Adopsi New Policy di sektor logam tanah jarang menjadi langkah strategis untuk mempercepat penguasaan teknologi hilirisasi. Dalam beberapa tahun terakhir, pemerintah telah menyoroti pentingnya LTJ sebagai komponen kunci dalam industri teknologi global, seperti elektronik, energi terbarukan, dan kendaraan listrik. New Policy ini dirancang untuk mendorong kolaborasi antar institusi, mendorong inovasi, serta meningkatkan kualitas sumber daya manusia. “Dengan New Policy, kita bisa mengubah paradigma pengolahan logam tanah jarang dari penggunaan teknologi luar negeri menjadi inovasi lokal yang mampu bersaing,” kata Irwandy. Langkah ini juga bertujuan untuk mengoptimalkan nilai ekonomi dari sumber daya alam Indonesia.

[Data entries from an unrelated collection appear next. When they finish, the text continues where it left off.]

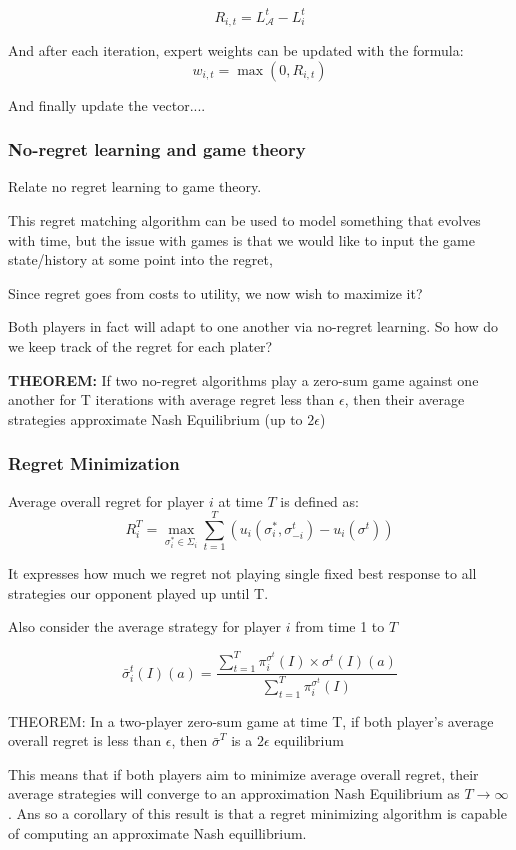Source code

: \documentclass{article}
\begin{document}
\[ R_{i,t} = L^t_{\mathcal{A}} - L^t_i \]

And after each iteration, expert weights can be updated with the formula: 
\[ w_{i,t} = \max(0, R_{i,t}) \]

And finally update the vector....

\subsubsection{No-regret learning and game theory}
Relate no regret learning to game theory. 
 
This regret matching algorithm can be used to model something that evolves with time, but the issue with games is that we would like to input the game state/history at some point into the regret,

Since regret goes from costs to utility, we now wish to maximize it?

Both players in fact will adapt to one another via no-regret learning. So how do we keep track of the regret for each plater?

\textbf{THEOREM:}
If two no-regret algorithms play a zero-sum game against one another for T iterations with average regret less than $\epsilon$, then their average strategies approximate Nash Equilibrium (up to $2 \epsilon$) 

\subsubsection{Regret Minimization}
Average overall regret for player $i$ at time $T$ is defined as:
\[ R^T_i = \max_{\sigma^*_i \in \Sigma_i} \sum_{t=1}^T (u_i(\sigma^*_i, \sigma_{-i}^t) - u_i(\sigma^t)) \]

It expresses how much we regret not playing single fixed best response to all strategies our opponent played up until T. 

Also consider the average strategy for player $i$ from time 1 to $T$

\[ \bar\sigma^t_i (I)(a) = \frac
{\sum_{t=1}^T \pi_i^{\sigma^t}(I) \times  \sigma^t (I)(a)} 
{\sum_{t=1}^T \pi_i^{\sigma^t}(I)} \]

THEOREM: In a two-player zero-sum game at time T, if both player's average overall regret is less than $\epsilon$, then $\bar\sigma^T$ is a $2 \epsilon$ equilibrium

This means that if both players aim to minimize average overall regret, their average strategies will converge to an approximation Nash Equilibrium as $T \to \infty$. Ans so a corollary of this result is that a regret minimizing algorithm is capable of computing an approximate Nash equillibrium. 
\end{document}
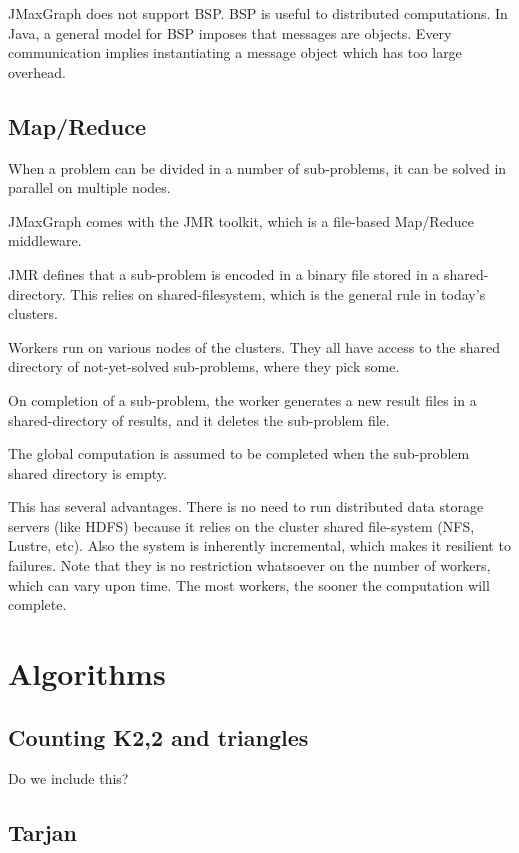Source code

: \documentclass[11pt,a4paper]{article}
\begin{document}
JMaxGraph does not support BSP. BSP is useful to distributed computations. In Java, a general model for BSP imposes that messages are objects. Every communication implies instantiating a message object which has too large overhead.

\subsection{Map/Reduce}

When a problem can be divided in a number of sub-problems, it can be solved in parallel on multiple nodes.

JMaxGraph comes with the JMR toolkit, which is a file-based Map/Reduce middleware.

JMR defines that a sub-problem is encoded in a binary file stored in a shared-directory. This relies on shared-filesystem, which is the general rule in today's clusters.

Workers run on various nodes of the clusters. They all have access to the shared directory of not-yet-solved sub-problems, where they pick some.

On completion of a sub-problem, the worker generates a new result files in a shared-directory of results, and it deletes the sub-problem file.

The global computation is assumed to be completed when the sub-problem shared directory is empty.

This has several advantages. There is no need to run distributed data storage servers (like HDFS) because it relies on the cluster shared file-system (NFS, Lustre, etc). Also the system is inherently incremental, which makes it resilient to failures.
Note that they is no restriction whatsoever on the number of workers, which can vary upon time. The most workers, the sooner the computation  will complete.

\section{Algorithms}

\subsection{Counting K2,2 and triangles}

Do we include this?

\subsection{Tarjan}
\end{document}
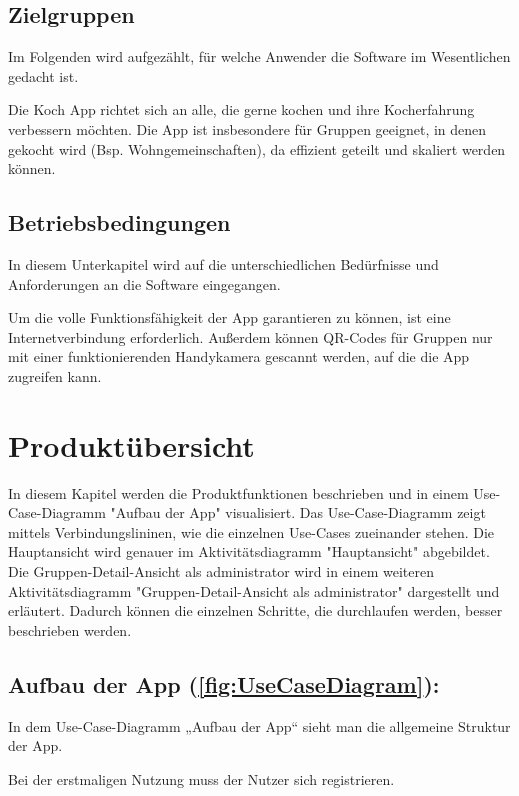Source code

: \documentclass[parskip=full]{scrartcl}
\begin{document}
\subsection{Zielgruppen}
Im Folgenden wird aufgezählt, für welche Anwender die Software im Wesentlichen gedacht ist. \par
Die Koch App richtet sich an alle, die gerne kochen und ihre Kocherfahrung verbessern möchten.
Die App ist insbesondere für Gruppen geeignet, in denen gekocht wird (Bsp. Wohngemeinschaften), da  effizient geteilt und skaliert werden können.

\subsection{Betriebsbedingungen}
In diesem Unterkapitel wird auf die unterschiedlichen Bedürfnisse und Anforderungen an die Software eingegangen. \par
Um die volle Funktionsfähigkeit der App garantieren zu können, ist eine Internetverbindung erforderlich. Außerdem können QR-Codes für Gruppen nur mit einer funktionierenden Handykamera gescannt werden, auf die die App zugreifen kann.

\newpage
\section{Produktübersicht}

In diesem Kapitel werden die Produktfunktionen beschrieben und in einem Use-Case-Diagramm "Aufbau der App" visualisiert.
Das Use-Case-Diagramm zeigt mittels Verbindungslininen, wie die einzelnen Use-Cases zueinander stehen.
Die Hauptansicht wird genauer im Aktivitätsdiagramm "Hauptansicht" abgebildet.
Die Gruppen-Detail-Ansicht als \Gls{administrator} wird in einem weiteren Aktivitätsdiagramm "Gruppen-Detail-Ansicht als \Gls{administrator}" dargestellt und erläutert.
Dadurch können die einzelnen Schritte, die durchlaufen werden, besser beschrieben werden.\par


\subsection{Aufbau der App (\autoref{fig:UseCaseDiagram}):}

In dem Use-Case-Diagramm „Aufbau der App“ sieht man die allgemeine Struktur der App.

Bei der erstmaligen Nutzung muss der Nutzer sich registrieren.
\end{document}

Penugasan dari Presiden untuk Percepatan Penguasaan Teknologi

Indonesia saat ini hanya memiliki beberapa rintisan pengolahan dalam skala laboratorium dan pilot plant kecil, seperti di Tanjung Ular, Bangka. “Sampai dengan saat ini Indonesia belum memiliki teknologi pengolahan atau pemrosesan logam tanah jarang yang mencapai skala ekonomi,” lanjut Irwandy. Pemerintah, melalui BIM dan PT Perminas, sedang diberi instruksi oleh Presiden untuk mempercepat riset dalam penguasaan teknologi. New Policy diharapkan bisa mempercepat lahirnya teknologi hilirisasi yang memadai, sehingga Indonesia bisa berkiprah dalam industri global. Selain tantangan, ada peluang strategis karena BIM sedang melakukan penelitian untuk menguasai teknologi pemrosesan LTJ.

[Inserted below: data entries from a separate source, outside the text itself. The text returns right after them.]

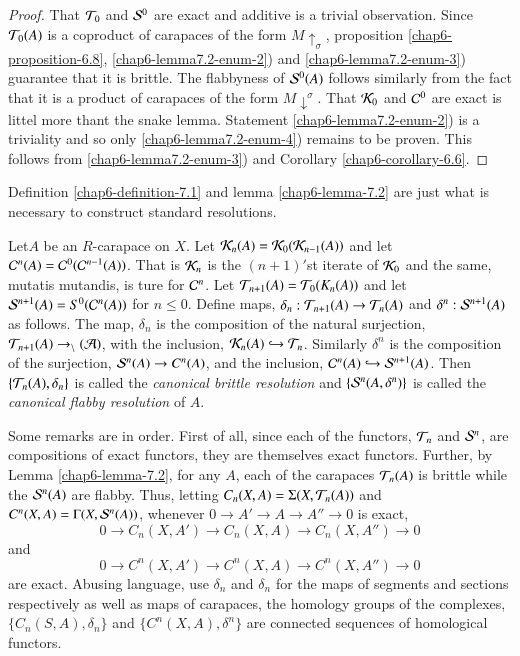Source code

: \begin{proof}
That $\mathcal{T}_{0}$ and $\mathcal{S}^{0}$ are exact and additive is a trivial observation. Since $\mathcal{T}_{0}(A)$ is a coproduct of carapaces of the form $M\uparrow_{\sigma}$, proposition \ref{chap6-proposition-6.8}, \ref{chap6-lemma7.2-enum-2}) and \ref{chap6-lemma7.2-enum-3}) guarantee that it is brittle. The flabbyness of $\mathcal{S}^{0}(A)$ follows similarly from the fact that it is a product of carapaces of the form $M\downarrow^{\sigma}$. That $\mathcal{K}_{0}$ and $\mathcal{C}^{0}$ are exact is littel more thant the snake lemma. Statement \ref{chap6-lemma7.2-enum-2}) is a triviality and so only
\ref{chap6-lemma7.2-enum-4})  remains to be proven. This follows from \ref{chap6-lemma7.2-enum-3}) and Corollary
\ref{chap6-corollary-6.6}.  
\end{proof}

Definition \ref{chap6-definition-7.1} and lemma \ref{chap6-lemma-7.2} are just what is necessary to construct standard resolutions.

\begin{definition}\label{chap6-definition-7.3}
Let\pageoriginale $A$ be an $R$-carapace on $X$. Let $\mathcal{K}_{n}(A) = \mathcal{K}_{0}(\mathcal{K}_{n-1}(A))$ and let $\mathcal{C}^{n}(A) = \mathcal{C}^{0}(\mathcal{C}^{n-1}(A))$. That is $\mathcal{K}_{n}$ is the $(n+1)'$st iterate of $\mathcal{K}_{0}$ and the same, mutatis mutandis, is ture for $\mathcal{C}^{n}$. Let $\mathcal{T}_{n+1}(A) = \mathcal{T}_{0}(K_{n}(A))$ and let $\mathcal{S}^{n+1}(A) = S^{0}(\mathcal{C}^{n}(A))$ for $n\leq 0$. Define maps, $\delta_{n} : \mathcal{T}_{n+1}(A) \rightarrow \mathcal{T}_{n}(A)$ and $\delta^{n} : \mathcal{S}^{n+1}(A)$ as follows. The map, $\delta_{n}$ is the composition of the natural surjection, $\mathcal{T}_{n+1}(A)\rightarrow \cal_{n}(A)$, with the inclusion, $\mathcal{K}_{n}(A) \hookrightarrow \mathcal{T}_{n}$. Similarly $\delta^{n}$ is the composition of the surjection, $\mathcal{S}^{n}(A) \rightarrow C^{n}(A)$, and the inclusion, $\mathcal{C}^{n}(A) \hookrightarrow \mathcal{S}^{n+1}(A)$. Then $\{\mathcal{T}_{n}(A), \delta_{n}\}$ is called the \textit{canonical brittle resolution} and $\{\mathcal{S}^{n}(A, \delta^{n})\}$ is called the \textit{canonical flabby resolution} of $A$.  

Some remarks are in order. First of all, since each of the functors, $\mathcal{T}_{n}$ and $\mathcal{S}^{n}$, are compositions of exact functors, they are themselves exact functors. Further, by Lemma \ref{chap6-lemma-7.2}, for any $A$, each of the carapaces $\mathcal{T}_{n}(A)$ is brittle while the $\mathcal{S}^{n}(A)$ are flabby. Thus, letting $C_{n}(X, A) = \Sigma(X, \mathcal{T}_{n}(A))$ and $C^{n}(X, A)= \Gamma(X, \mathcal{S}^{n}(A))$, whenever $0 \rightarrow A' \rightarrow A \rightarrow A'' \rightarrow 0$ is exact,
$$
0 \rightarrow C_{n}(X, A') \rightarrow C_{n}(X, A)\rightarrow C_{n}(X, A'')\rightarrow 0
$$
and
$$
0 \rightarrow C^{n}(X, A') \rightarrow C^{n}(X, A) \rightarrow C^{n}(X, A'')\rightarrow 0
$$
are exact. Abusing language, use $\delta_{n}$  and $\delta_{n}$ for the maps of segments and sections respectively as well as maps of carapaces, the homology groups of the complexes, $\{C_{n}(S, A), \delta_{n}\}$ and $\{C^{n}(X, A), \delta^{n}\}$ are connected sequences of homological functors. 
\end{definition}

Klasifikasi Logam Tanah Jarang dan Persaingan Global

Irwandy Arif menjelaskan bahwa LTJ terdiri dari 17 unsur kimia, termasuk skandium, yttrium, dan lantanum, yang memiliki sifat magnetik dan kimia unik. Unsur-unsur ini dibagi menjadi dua kategori utama: logam tanah jarang ringan dan berat. “Di logam tanah jarang ini kemudian dikelompokkan pada dua bagian yaitu logam tanah jarang yang berat, heavy rare earth element dan yang ringan. Yang ringan itu elektron tak berpasangan,” terangnya. Dengan New Policy, Indonesia berharap bisa mengembangkan teknologi pemilahan yang efisien untuk memenuhi kebutuhan pasar yang semakin tinggi.

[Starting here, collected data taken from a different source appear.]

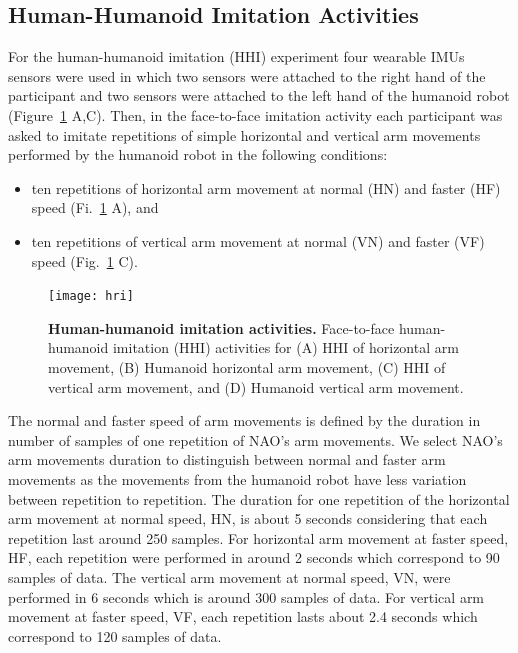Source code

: \subsection{Human-Humanoid Imitation Activities} %
For the human-humanoid imitation (HHI) experiment four wearable IMUs sensors 
were used in which two sensors were attached to the right hand of 
the participant and two sensors were attached to the left hand of 
the humanoid robot (Figure~\ref{fig:hri} A,C).
Then, in the face-to-face imitation activity each participant was asked 
to imitate repetitions of simple horizontal and vertical arm movements 
performed by the humanoid robot in the following conditions:
\begin{itemize}[noitemsep,topsep=0pt]
\item ten repetitions of horizontal arm movement at normal (HN) and faster (HF) 
speed (Fi.~\ref{fig:hri} A), and
\item ten repetitions of vertical arm movement at normal (VN) and faster (VF) 
speed (Fig.~\ref{fig:hri} C).
\end{itemize}
\begin{figure}
  \centering
  \texttt{[image: hri]}
    \caption{
	{\bf Human-humanoid imitation activities.} 
		Face-to-face human-humanoid imitation (HHI) activities for 
		(A) HHI of horizontal arm movement, 
		(B) Humanoid horizontal arm movement,
		(C) HHI of vertical arm movement, and 
		(D) Humanoid vertical arm movement.
        }
    \label{fig:hri}
\end{figure}
The normal and faster speed of arm movements is defined by the duration in 
number of samples of one repetition of NAO's arm movements.
We select NAO's arm movements duration to distinguish between normal and 
faster arm movements as the movements from the humanoid robot have less 
variation between repetition to repetition. 
The duration for one repetition of the horizontal 
arm movement at normal speed, HN, is about 5 seconds considering that 
each repetition last around 250 samples. For horizontal arm movement at 
faster speed, HF, each repetition were performed in around 2 seconds 
which correspond to 90 samples of data. 
The vertical arm movement at normal speed, VN, were performed  in 6 seconds 
which is around 300 samples of data.
For vertical arm movement at faster speed, VF, each repetition lasts 
about 2.4 seconds which correspond to 120 samples of data.
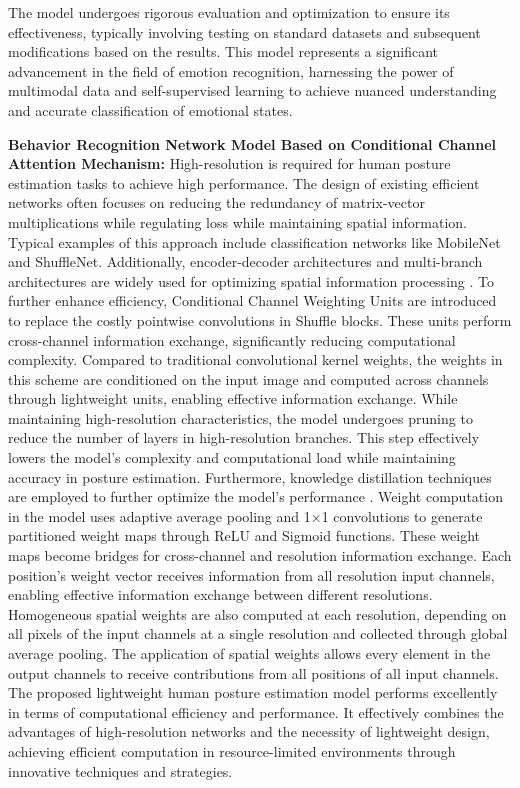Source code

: \documentclass[preprint,12pt]{elsarticle}
\begin{document}
The model undergoes rigorous evaluation and optimization to ensure its effectiveness, typically involving testing on standard datasets and subsequent modifications based on the results. This model represents a significant advancement in the field of emotion recognition, harnessing the power of multimodal data and self-supervised learning to achieve nuanced understanding and accurate classification of emotional states.

\textbf{Behavior Recognition Network Model Based on Conditional Channel Attention Mechanism:} High-resolution is required for human posture estimation tasks to achieve high performance. The design of existing efficient networks often focuses on reducing the redundancy of matrix-vector multiplications while regulating loss while maintaining spatial information. Typical examples of this approach include classification networks like MobileNet and ShuffleNet. Additionally, encoder-decoder architectures and multi-branch architectures are widely used for optimizing spatial information processing \cite{ref45}. To further enhance efficiency, Conditional Channel Weighting Units are introduced to replace the costly pointwise convolutions in Shuffle blocks. These units perform cross-channel information exchange, significantly reducing computational complexity. Compared to traditional convolutional kernel weights, the weights in this scheme are conditioned on the input image and computed across channels through lightweight units, enabling effective information exchange. While maintaining high-resolution characteristics, the model undergoes pruning to reduce the number of layers in high-resolution branches. This step effectively lowers the model's complexity and computational load while maintaining accuracy in posture estimation. Furthermore, knowledge distillation techniques are employed to further optimize the model's performance \cite{ref46}. Weight computation in the model uses adaptive average pooling and 1×1 convolutions to generate partitioned weight maps through ReLU and Sigmoid functions. These weight maps become bridges for cross-channel and resolution information exchange. Each position's weight vector receives information from all resolution input channels, enabling effective information exchange between different resolutions. Homogeneous spatial weights are also computed at each resolution, depending on all pixels of the input channels at a single resolution and collected through global average pooling. The application of spatial weights allows every element in the output channels to receive contributions from all positions of all input channels. The proposed lightweight human posture estimation model performs excellently in terms of computational efficiency and performance. It effectively combines the advantages of high-resolution networks and the necessity of lightweight design, achieving efficient computation in resource-limited environments through innovative techniques and strategies.
\end{document}

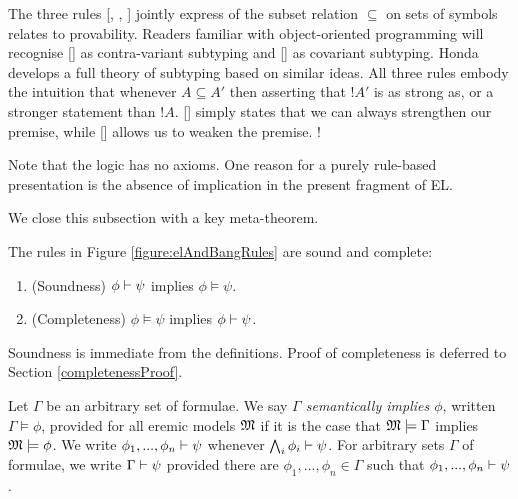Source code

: The three rules [, ,
  ] jointly express of the subset relation
$\subseteq$ on sets of symbols relates to provability. Readers
familiar with object-oriented programming will recognise
[] as contra-variant subtyping and [] as covariant subtyping. Honda \cite{HondaK:thetypftpc}
develops a full theory of subtyping based on similar ideas.  All three
rules embody the intuition that whenever $A \subseteq A'$ then
asserting that $!A'$ is as strong as, or a stronger statement than
$!A$. [] simply states that we can always strengthen
our premise, while [] allows us to weaken the
premise. !

Note that the logic has no axioms. One reason for a purely rule-based
presentation is the absence of implication in the present fragment of
EL. 

We close this subsection with a key meta-theorem.

\begin{theorem}\label{theorem:elAndBang:soundComplete}
The rules in Figure \ref{figure:elAndBangRules} are sound and complete:
\begin{enumerate}

\item\label{theorem:elAndBang:sound} (Soundness) $\phi \vdash \psi$ implies $\phi \models \psi$.

\item\label{theorem:elAndBang:complete} (Completeness) $\phi \models \psi$ implies $\phi \vdash \psi$.

\end{enumerate}
\end{theorem}

\NI Soundness is immediate from the definitions. Proof of completeness is
deferred to Section \ref{completenessProof}. 

\begin{definition}
Let $\Gamma$ be an arbitrary set of formulae. We say \emph{$\Gamma$
  semantically implies $\phi$}, written $\Gamma \models \phi$,
provided for all eremic models $\frak{M}$ if it is the case that $\frak{M}
\models \Gamma$ implies $\frak{M} \models \phi$. We write $\phi_1, ...,
\phi_n \vdash \psi$ whenever $\bigwedge_{i}\phi_i \vdash \psi$.  For
arbitrary sets $\Gamma$ of formulae, we write $\Gamma \vdash \psi$
provided there are $\phi_1, ..., \phi_n \in \Gamma$ such that $\phi_1,
..., \phi_n \vdash \psi$.
\end{definition}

Peran Teknologi Harta Karun Langka dalam Ekonomi Global

Logam tanah jarang yang terkait dengan New Policy menjadi aset penting dalam perekonomian modern. Teknologi pemurnian dan pemanfaatan LTJ tidak hanya mempengaruhi keberlanjutan industri, tetapi juga memainkan peran krusial dalam pengembangan teknologi hijau dan energi terbarukan. Sejumlah negara, seperti Jepang dan Eropa, mengandalkan pasokan LTJ dari Indonesia sebagai bagian dari rantai pasok global. New Policy bertujuan untuk memastikan bahwa Indonesia tidak hanya menjadi pengekspor bahan baku, tetapi juga penghasil teknologi yang mandiri. “Kita perlu mengembangkan ekosistem teknologi yang lengkap, mulai dari penambangan hingga hilirisasi,” ujarnya. Langkah ini akan membuka peluang ekspor yang lebih bernilai tambah dan mengurangi ketergantungan pada negara lain.